Dire que l’œuvre du paternel est un fardeau extrêmement lourd à porter pour le pauvre Gorō serait un euphémisme et on espère que cet échec aidera le réalisateur de 54 ans (80 ans pour Hayao) à se transcender pour sa prochaine œuvre. À moins qu’il n’y voie plutôt une preuve qu’il n’est peut-être pas fait pour marcher sur les pas de ce géant qu’est son père.

D’une manière plus philosophique, la génération bercée par les œuvres douces et profondes d’Hayao Miyazaki voit également approcher la fin d’un cycle.
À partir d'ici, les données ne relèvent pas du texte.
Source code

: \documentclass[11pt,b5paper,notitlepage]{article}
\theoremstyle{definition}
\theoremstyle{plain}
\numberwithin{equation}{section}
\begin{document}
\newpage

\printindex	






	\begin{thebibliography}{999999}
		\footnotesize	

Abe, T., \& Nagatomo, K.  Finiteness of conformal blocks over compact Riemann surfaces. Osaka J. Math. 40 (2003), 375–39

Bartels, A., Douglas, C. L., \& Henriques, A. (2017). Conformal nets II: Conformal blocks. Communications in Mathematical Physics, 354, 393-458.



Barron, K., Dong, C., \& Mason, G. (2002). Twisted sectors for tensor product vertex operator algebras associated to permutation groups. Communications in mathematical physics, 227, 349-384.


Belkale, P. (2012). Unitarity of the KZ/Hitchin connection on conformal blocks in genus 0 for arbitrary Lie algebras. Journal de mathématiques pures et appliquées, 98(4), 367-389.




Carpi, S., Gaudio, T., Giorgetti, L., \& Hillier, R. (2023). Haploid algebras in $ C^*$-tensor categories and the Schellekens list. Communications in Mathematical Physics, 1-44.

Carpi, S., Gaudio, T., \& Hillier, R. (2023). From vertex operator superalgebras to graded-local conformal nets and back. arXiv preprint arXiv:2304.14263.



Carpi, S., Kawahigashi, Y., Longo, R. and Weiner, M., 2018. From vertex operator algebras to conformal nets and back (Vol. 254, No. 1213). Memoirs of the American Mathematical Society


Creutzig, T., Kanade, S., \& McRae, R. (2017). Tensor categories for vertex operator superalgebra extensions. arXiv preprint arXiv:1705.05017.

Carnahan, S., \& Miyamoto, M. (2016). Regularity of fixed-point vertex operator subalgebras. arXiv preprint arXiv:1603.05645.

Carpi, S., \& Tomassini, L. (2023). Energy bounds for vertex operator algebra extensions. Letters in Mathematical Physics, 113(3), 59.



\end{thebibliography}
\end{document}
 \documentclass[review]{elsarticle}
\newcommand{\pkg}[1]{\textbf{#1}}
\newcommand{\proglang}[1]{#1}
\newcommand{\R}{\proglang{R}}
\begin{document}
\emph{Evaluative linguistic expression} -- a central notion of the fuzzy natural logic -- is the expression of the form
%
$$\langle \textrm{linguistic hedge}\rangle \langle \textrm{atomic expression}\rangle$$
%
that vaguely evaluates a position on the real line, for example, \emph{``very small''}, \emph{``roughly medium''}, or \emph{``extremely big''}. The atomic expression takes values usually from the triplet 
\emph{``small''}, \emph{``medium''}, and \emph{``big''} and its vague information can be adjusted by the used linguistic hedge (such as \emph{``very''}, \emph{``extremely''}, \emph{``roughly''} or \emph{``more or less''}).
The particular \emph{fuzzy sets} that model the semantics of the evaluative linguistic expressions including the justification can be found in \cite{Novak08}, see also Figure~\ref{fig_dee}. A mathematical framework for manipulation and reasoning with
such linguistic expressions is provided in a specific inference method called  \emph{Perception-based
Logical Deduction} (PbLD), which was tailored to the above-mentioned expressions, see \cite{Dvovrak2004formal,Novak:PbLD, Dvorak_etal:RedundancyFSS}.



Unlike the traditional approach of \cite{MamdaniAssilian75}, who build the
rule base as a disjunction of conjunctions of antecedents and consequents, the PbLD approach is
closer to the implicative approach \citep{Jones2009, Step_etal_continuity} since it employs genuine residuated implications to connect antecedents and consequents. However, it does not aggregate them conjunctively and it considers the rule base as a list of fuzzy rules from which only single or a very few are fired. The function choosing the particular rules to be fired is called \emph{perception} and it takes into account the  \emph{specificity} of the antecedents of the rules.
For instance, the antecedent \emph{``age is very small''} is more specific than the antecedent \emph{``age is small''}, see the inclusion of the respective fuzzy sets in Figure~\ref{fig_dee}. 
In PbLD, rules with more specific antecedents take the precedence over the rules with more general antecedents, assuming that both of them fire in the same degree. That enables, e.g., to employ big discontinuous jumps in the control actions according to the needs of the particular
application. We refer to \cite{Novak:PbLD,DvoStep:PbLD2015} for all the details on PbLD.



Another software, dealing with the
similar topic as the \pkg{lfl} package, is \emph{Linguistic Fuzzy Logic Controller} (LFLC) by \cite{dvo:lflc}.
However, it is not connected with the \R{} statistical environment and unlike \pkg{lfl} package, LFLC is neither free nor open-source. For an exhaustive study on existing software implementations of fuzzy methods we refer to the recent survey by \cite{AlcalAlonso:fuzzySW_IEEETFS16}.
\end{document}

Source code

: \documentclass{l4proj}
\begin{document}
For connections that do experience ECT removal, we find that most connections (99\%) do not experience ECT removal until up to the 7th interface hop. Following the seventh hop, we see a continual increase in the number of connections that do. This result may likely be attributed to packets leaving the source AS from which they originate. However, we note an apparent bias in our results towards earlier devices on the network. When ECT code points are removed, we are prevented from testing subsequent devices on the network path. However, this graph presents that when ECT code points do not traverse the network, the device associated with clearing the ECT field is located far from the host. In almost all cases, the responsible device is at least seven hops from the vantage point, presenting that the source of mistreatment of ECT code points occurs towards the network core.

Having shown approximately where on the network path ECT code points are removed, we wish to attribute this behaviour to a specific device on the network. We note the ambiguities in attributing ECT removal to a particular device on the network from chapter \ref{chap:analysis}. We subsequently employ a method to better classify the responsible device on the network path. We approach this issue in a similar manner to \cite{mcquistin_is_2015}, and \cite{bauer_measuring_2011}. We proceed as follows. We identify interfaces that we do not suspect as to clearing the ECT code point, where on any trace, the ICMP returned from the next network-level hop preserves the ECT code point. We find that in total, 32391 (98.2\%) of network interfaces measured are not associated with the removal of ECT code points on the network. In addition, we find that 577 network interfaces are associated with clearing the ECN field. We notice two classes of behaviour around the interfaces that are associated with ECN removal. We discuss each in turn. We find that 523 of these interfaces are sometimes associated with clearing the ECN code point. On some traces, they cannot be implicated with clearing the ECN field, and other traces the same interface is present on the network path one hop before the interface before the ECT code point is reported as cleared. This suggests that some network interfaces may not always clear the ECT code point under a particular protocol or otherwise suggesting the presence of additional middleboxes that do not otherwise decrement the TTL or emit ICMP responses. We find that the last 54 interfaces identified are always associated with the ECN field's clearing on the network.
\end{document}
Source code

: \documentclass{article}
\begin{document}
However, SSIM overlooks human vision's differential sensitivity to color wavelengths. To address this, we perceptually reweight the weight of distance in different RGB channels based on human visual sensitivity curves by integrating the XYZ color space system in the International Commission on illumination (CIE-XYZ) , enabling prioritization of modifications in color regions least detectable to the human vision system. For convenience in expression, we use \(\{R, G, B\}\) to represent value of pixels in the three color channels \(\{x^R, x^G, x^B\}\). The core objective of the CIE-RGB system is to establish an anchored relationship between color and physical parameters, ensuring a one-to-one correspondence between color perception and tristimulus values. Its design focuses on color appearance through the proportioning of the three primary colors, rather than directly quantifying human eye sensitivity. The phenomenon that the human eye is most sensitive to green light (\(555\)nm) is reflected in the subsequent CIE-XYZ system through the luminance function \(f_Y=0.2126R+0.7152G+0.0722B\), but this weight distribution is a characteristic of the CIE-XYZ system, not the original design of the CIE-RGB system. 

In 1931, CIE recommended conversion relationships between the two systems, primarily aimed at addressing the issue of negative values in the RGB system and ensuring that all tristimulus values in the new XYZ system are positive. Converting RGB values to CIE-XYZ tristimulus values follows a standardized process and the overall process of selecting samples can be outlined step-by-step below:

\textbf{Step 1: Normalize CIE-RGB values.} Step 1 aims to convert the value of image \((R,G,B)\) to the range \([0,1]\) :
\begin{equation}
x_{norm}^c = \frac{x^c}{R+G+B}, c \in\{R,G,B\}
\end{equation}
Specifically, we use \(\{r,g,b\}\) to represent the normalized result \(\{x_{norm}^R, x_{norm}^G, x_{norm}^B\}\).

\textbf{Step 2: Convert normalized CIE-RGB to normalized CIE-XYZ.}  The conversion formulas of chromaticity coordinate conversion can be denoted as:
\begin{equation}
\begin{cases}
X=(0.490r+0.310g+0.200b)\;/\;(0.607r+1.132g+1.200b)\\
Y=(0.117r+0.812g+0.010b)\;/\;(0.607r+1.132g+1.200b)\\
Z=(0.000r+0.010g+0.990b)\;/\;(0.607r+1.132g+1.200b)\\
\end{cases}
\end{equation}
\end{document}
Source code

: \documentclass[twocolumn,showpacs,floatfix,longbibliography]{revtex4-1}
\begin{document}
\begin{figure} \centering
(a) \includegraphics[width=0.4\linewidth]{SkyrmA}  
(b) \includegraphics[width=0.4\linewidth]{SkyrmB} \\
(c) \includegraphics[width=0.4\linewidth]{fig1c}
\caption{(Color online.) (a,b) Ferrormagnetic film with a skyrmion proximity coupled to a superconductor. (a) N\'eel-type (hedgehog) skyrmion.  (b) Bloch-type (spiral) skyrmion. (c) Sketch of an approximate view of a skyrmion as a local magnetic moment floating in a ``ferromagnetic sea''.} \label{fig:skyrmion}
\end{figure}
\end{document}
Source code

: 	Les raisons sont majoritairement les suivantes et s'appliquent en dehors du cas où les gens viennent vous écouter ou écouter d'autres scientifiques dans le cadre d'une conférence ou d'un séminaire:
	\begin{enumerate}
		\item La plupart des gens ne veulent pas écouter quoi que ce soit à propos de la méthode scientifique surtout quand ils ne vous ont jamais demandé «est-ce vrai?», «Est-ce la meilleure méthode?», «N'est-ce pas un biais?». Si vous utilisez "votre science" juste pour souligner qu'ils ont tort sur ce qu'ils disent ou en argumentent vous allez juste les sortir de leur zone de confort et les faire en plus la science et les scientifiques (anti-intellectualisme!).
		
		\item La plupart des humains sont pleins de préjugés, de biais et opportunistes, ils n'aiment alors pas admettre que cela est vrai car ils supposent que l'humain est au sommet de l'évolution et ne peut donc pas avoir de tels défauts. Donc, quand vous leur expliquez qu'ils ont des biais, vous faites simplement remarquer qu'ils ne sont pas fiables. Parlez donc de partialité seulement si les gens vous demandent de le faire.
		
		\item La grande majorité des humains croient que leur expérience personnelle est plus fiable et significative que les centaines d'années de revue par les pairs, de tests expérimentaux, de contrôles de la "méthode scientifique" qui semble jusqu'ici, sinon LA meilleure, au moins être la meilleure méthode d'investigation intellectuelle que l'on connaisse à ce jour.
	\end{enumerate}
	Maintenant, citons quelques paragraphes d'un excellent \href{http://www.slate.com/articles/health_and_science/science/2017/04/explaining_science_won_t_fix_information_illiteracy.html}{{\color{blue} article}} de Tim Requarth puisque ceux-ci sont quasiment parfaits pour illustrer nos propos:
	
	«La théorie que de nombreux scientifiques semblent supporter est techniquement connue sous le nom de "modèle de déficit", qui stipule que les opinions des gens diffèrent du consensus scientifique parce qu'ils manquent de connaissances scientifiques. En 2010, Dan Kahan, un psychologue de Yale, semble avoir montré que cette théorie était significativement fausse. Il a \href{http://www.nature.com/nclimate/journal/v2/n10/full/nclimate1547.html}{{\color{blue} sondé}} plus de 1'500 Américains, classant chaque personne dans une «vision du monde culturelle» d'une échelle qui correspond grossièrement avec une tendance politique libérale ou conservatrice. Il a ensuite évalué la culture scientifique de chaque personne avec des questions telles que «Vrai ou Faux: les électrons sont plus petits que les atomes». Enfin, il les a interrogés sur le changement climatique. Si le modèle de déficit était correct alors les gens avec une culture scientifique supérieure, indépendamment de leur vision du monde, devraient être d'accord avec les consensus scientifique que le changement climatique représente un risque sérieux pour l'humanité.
En dépit des dénonciations et des luttes, le monde s’est artificialisé en quelques décennies, la nature agonise et tout semble parfois désenchanté. Aya et la sorcière est un peu à l’image de ce monde désenchanté qui tente de continuer à briller à l’aide d’artifices commerciaux qui ne séduisent en réalité personnes.

Plus que jamais, dans la vie réelle comme dans le monde du cinéma, nous attendons un grand rebond d’inspiration, une nouvelle renaissance caractérisée par la douceur, la simplicité et surtout l’honnêteté qui faisaient l’esprit des films du Studio Ghibli.

Aya et la sorcière est disponible depuis le 18 novembre en France sur Netflix.

Stéphane Hubert


Pour un média libre et indépendant sur le Japon, soutenez Poulpy 🐙 sur Tipeee !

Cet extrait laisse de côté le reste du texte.